▶ Document images with source code:
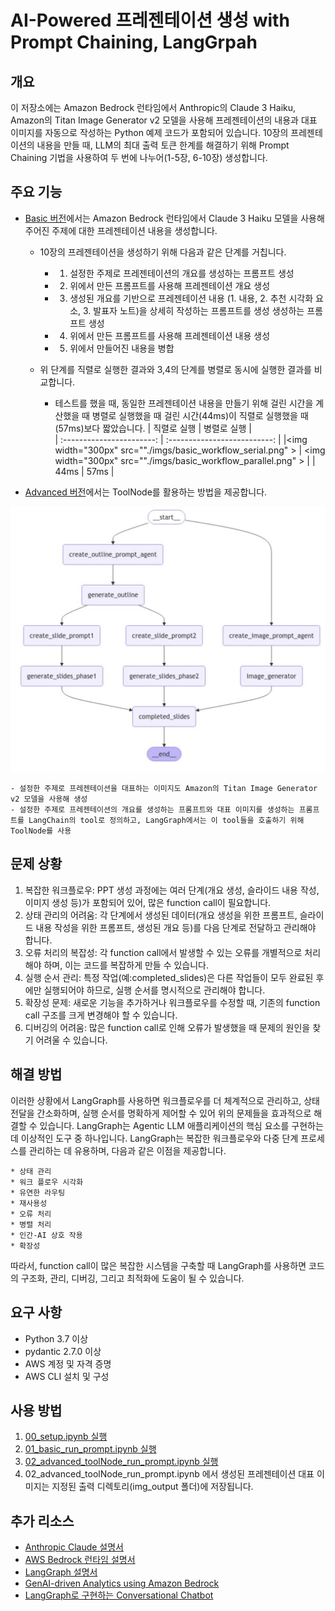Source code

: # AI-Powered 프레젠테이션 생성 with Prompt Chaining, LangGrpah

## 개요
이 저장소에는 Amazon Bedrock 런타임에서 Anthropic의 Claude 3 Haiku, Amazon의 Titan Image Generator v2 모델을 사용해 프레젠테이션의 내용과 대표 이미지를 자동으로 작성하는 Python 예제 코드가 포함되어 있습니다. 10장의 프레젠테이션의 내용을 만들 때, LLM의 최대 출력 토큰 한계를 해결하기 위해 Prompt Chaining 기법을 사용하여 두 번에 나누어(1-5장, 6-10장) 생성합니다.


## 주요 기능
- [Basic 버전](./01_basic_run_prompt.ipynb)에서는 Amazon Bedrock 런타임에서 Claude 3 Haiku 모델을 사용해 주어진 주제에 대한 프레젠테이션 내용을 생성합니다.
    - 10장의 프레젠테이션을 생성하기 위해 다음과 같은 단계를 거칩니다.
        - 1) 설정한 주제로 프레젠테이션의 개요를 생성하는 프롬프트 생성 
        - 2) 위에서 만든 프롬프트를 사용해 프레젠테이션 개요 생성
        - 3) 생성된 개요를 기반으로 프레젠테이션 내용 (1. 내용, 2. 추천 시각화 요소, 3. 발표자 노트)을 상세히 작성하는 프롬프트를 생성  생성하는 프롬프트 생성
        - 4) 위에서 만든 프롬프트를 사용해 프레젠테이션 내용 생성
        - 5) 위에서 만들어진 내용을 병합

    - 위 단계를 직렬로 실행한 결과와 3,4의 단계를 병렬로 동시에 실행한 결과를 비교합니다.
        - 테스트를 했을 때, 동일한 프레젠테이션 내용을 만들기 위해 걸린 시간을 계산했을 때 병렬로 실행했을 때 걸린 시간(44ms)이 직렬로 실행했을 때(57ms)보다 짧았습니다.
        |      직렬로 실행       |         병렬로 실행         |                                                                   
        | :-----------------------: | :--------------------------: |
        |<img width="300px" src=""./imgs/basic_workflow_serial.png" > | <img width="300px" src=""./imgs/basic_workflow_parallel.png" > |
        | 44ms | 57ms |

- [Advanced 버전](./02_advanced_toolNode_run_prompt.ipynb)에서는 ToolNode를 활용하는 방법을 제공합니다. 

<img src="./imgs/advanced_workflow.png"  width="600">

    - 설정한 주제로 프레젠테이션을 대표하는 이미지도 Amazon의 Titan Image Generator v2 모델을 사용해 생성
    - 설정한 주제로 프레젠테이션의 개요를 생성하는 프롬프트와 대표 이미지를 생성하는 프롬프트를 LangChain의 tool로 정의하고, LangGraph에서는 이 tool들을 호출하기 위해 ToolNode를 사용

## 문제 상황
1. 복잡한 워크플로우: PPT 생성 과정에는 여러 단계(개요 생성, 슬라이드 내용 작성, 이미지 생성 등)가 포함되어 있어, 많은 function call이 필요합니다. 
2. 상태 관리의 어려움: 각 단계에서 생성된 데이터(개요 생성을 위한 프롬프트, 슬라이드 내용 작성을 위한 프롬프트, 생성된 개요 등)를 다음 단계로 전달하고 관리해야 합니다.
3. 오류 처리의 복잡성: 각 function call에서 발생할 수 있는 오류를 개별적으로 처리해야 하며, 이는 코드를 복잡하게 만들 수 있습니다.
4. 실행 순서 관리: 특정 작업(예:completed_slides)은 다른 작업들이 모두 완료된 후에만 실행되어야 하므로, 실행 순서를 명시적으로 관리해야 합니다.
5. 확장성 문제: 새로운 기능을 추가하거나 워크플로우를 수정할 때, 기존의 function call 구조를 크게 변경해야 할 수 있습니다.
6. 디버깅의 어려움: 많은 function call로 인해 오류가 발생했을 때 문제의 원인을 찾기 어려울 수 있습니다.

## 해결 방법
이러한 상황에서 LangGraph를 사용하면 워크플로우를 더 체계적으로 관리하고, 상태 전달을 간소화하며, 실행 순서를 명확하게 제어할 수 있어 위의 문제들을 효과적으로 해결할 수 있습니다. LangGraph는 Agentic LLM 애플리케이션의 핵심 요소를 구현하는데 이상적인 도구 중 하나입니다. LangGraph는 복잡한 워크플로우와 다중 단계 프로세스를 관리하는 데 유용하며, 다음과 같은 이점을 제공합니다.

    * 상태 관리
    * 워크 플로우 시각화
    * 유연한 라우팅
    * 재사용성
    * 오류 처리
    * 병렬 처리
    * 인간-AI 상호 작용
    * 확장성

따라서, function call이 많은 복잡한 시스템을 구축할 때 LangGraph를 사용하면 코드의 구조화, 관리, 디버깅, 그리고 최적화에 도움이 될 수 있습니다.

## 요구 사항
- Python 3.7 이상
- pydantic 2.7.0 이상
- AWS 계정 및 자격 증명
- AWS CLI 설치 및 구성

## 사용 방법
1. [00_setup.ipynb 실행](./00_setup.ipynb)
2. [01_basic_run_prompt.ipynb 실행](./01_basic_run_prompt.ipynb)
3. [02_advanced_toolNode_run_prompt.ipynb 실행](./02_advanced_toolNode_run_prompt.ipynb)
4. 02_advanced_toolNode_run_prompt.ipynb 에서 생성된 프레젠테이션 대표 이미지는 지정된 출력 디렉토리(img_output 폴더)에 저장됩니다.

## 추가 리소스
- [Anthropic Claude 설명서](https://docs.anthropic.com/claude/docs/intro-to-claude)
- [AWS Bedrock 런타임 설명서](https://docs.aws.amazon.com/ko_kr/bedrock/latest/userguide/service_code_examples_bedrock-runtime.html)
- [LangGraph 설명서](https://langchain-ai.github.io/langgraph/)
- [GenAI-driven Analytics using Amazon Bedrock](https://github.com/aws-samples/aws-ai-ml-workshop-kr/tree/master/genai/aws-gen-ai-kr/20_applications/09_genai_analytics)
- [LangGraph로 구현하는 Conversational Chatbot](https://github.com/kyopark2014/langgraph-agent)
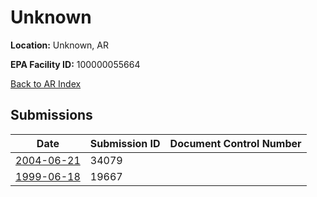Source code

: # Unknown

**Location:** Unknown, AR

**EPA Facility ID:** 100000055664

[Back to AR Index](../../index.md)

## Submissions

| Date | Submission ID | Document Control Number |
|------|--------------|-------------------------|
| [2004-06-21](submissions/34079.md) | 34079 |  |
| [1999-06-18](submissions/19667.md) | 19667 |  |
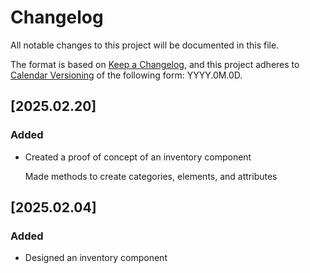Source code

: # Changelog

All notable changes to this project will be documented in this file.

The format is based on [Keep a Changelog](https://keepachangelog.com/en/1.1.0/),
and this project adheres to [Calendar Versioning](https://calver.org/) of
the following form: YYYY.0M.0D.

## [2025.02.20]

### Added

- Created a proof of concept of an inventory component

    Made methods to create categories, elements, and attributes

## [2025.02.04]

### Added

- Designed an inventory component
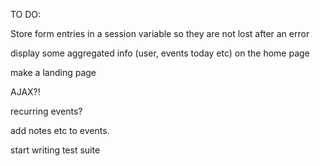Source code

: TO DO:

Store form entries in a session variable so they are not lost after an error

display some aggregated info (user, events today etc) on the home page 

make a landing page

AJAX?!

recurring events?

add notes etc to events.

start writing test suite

▶ Action item:
Transcribe the lines above exactly, setting aside any picture among them.

▶ Answer area:
Source code

: # AI-Powered 프레젠테이션 생성 with Prompt Chaining, LangGrpah

## 개요
이 저장소에는 Amazon Bedrock 런타임에서 Anthropic의 Claude 3 Haiku, Amazon의 Titan Image Generator v2 모델을 사용해 프레젠테이션의 내용과 대표 이미지를 자동으로 작성하는 Python 예제 코드가 포함되어 있습니다. 10장의 프레젠테이션의 내용을 만들 때, LLM의 최대 출력 토큰 한계를 해결하기 위해 Prompt Chaining 기법을 사용하여 두 번에 나누어(1-5장, 6-10장) 생성합니다.


## 주요 기능
- [Basic 버전](./01_basic_run_prompt.ipynb)에서는 Amazon Bedrock 런타임에서 Claude 3 Haiku 모델을 사용해 주어진 주제에 대한 프레젠테이션 내용을 생성합니다.
    - 10장의 프레젠테이션을 생성하기 위해 다음과 같은 단계를 거칩니다.
        - 1) 설정한 주제로 프레젠테이션의 개요를 생성하는 프롬프트 생성 
        - 2) 위에서 만든 프롬프트를 사용해 프레젠테이션 개요 생성
        - 3) 생성된 개요를 기반으로 프레젠테이션 내용 (1. 내용, 2. 추천 시각화 요소, 3. 발표자 노트)을 상세히 작성하는 프롬프트를 생성  생성하는 프롬프트 생성
        - 4) 위에서 만든 프롬프트를 사용해 프레젠테이션 내용 생성
        - 5) 위에서 만들어진 내용을 병합

    - 위 단계를 직렬로 실행한 결과와 3,4의 단계를 병렬로 동시에 실행한 결과를 비교합니다.
        - 테스트를 했을 때, 동일한 프레젠테이션 내용을 만들기 위해 걸린 시간을 계산했을 때 병렬로 실행했을 때 걸린 시간(44ms)이 직렬로 실행했을 때(57ms)보다 짧았습니다.
        |      직렬로 실행       |         병렬로 실행         |                                                                   
        | :-----------------------: | :--------------------------: |
        |<img width="300px" src=""./imgs/basic_workflow_serial.png" > | <img width="300px" src=""./imgs/basic_workflow_parallel.png" > |
        | 44ms | 57ms |

- [Advanced 버전](./02_advanced_toolNode_run_prompt.ipynb)에서는 ToolNode를 활용하는 방법을 제공합니다. 

<img src="./imgs/advanced_workflow.png"  width="600">

    - 설정한 주제로 프레젠테이션을 대표하는 이미지도 Amazon의 Titan Image Generator v2 모델을 사용해 생성
    - 설정한 주제로 프레젠테이션의 개요를 생성하는 프롬프트와 대표 이미지를 생성하는 프롬프트를 LangChain의 tool로 정의하고, LangGraph에서는 이 tool들을 호출하기 위해 ToolNode를 사용

## 문제 상황
1. 복잡한 워크플로우: PPT 생성 과정에는 여러 단계(개요 생성, 슬라이드 내용 작성, 이미지 생성 등)가 포함되어 있어, 많은 function call이 필요합니다. 
2. 상태 관리의 어려움: 각 단계에서 생성된 데이터(개요 생성을 위한 프롬프트, 슬라이드 내용 작성을 위한 프롬프트, 생성된 개요 등)를 다음 단계로 전달하고 관리해야 합니다.
3. 오류 처리의 복잡성: 각 function call에서 발생할 수 있는 오류를 개별적으로 처리해야 하며, 이는 코드를 복잡하게 만들 수 있습니다.
4. 실행 순서 관리: 특정 작업(예:completed_slides)은 다른 작업들이 모두 완료된 후에만 실행되어야 하므로, 실행 순서를 명시적으로 관리해야 합니다.
5. 확장성 문제: 새로운 기능을 추가하거나 워크플로우를 수정할 때, 기존의 function call 구조를 크게 변경해야 할 수 있습니다.
6. 디버깅의 어려움: 많은 function call로 인해 오류가 발생했을 때 문제의 원인을 찾기 어려울 수 있습니다.

## 해결 방법
이러한 상황에서 LangGraph를 사용하면 워크플로우를 더 체계적으로 관리하고, 상태 전달을 간소화하며, 실행 순서를 명확하게 제어할 수 있어 위의 문제들을 효과적으로 해결할 수 있습니다. LangGraph는 Agentic LLM 애플리케이션의 핵심 요소를 구현하는데 이상적인 도구 중 하나입니다. LangGraph는 복잡한 워크플로우와 다중 단계 프로세스를 관리하는 데 유용하며, 다음과 같은 이점을 제공합니다.

    * 상태 관리
    * 워크 플로우 시각화
    * 유연한 라우팅
    * 재사용성
    * 오류 처리
    * 병렬 처리
    * 인간-AI 상호 작용
    * 확장성

따라서, function call이 많은 복잡한 시스템을 구축할 때 LangGraph를 사용하면 코드의 구조화, 관리, 디버깅, 그리고 최적화에 도움이 될 수 있습니다.

## 요구 사항
- Python 3.7 이상
- pydantic 2.7.0 이상
- AWS 계정 및 자격 증명
- AWS CLI 설치 및 구성

## 사용 방법
1. [00_setup.ipynb 실행](./00_setup.ipynb)
2. [01_basic_run_prompt.ipynb 실행](./01_basic_run_prompt.ipynb)
3. [02_advanced_toolNode_run_prompt.ipynb 실행](./02_advanced_toolNode_run_prompt.ipynb)
4. 02_advanced_toolNode_run_prompt.ipynb 에서 생성된 프레젠테이션 대표 이미지는 지정된 출력 디렉토리(img_output 폴더)에 저장됩니다.

## 추가 리소스
- [Anthropic Claude 설명서](https://docs.anthropic.com/claude/docs/intro-to-claude)
- [AWS Bedrock 런타임 설명서](https://docs.aws.amazon.com/ko_kr/bedrock/latest/userguide/service_code_examples_bedrock-runtime.html)
- [LangGraph 설명서](https://langchain-ai.github.io/langgraph/)
- [GenAI-driven Analytics using Amazon Bedrock](https://github.com/aws-samples/aws-ai-ml-workshop-kr/tree/master/genai/aws-gen-ai-kr/20_applications/09_genai_analytics)
- [LangGraph로 구현하는 Conversational Chatbot](https://github.com/kyopark2014/langgraph-agent)
Source code

: # Unknown

**Location:** Unknown, AR

**EPA Facility ID:** 100000055664

[Back to AR Index](../../index.md)

## Submissions

| Date | Submission ID | Document Control Number |
|------|--------------|-------------------------|
| [2004-06-21](submissions/34079.md) | 34079 |  |
| [1999-06-18](submissions/19667.md) | 19667 |  |
Source code

: # Changelog

All notable changes to this project will be documented in this file.

The format is based on [Keep a Changelog](https://keepachangelog.com/en/1.1.0/),
and this project adheres to [Calendar Versioning](https://calver.org/) of
the following form: YYYY.0M.0D.

## [2025.02.20]

### Added

- Created a proof of concept of an inventory component

    Made methods to create categories, elements, and attributes

## [2025.02.04]

### Added

- Designed an inventory component
Source code

: TO DO:

Store form entries in a session variable so they are not lost after an error

display some aggregated info (user, events today etc) on the home page 

make a landing page

AJAX?!

recurring events?

add notes etc to events.

start writing test suite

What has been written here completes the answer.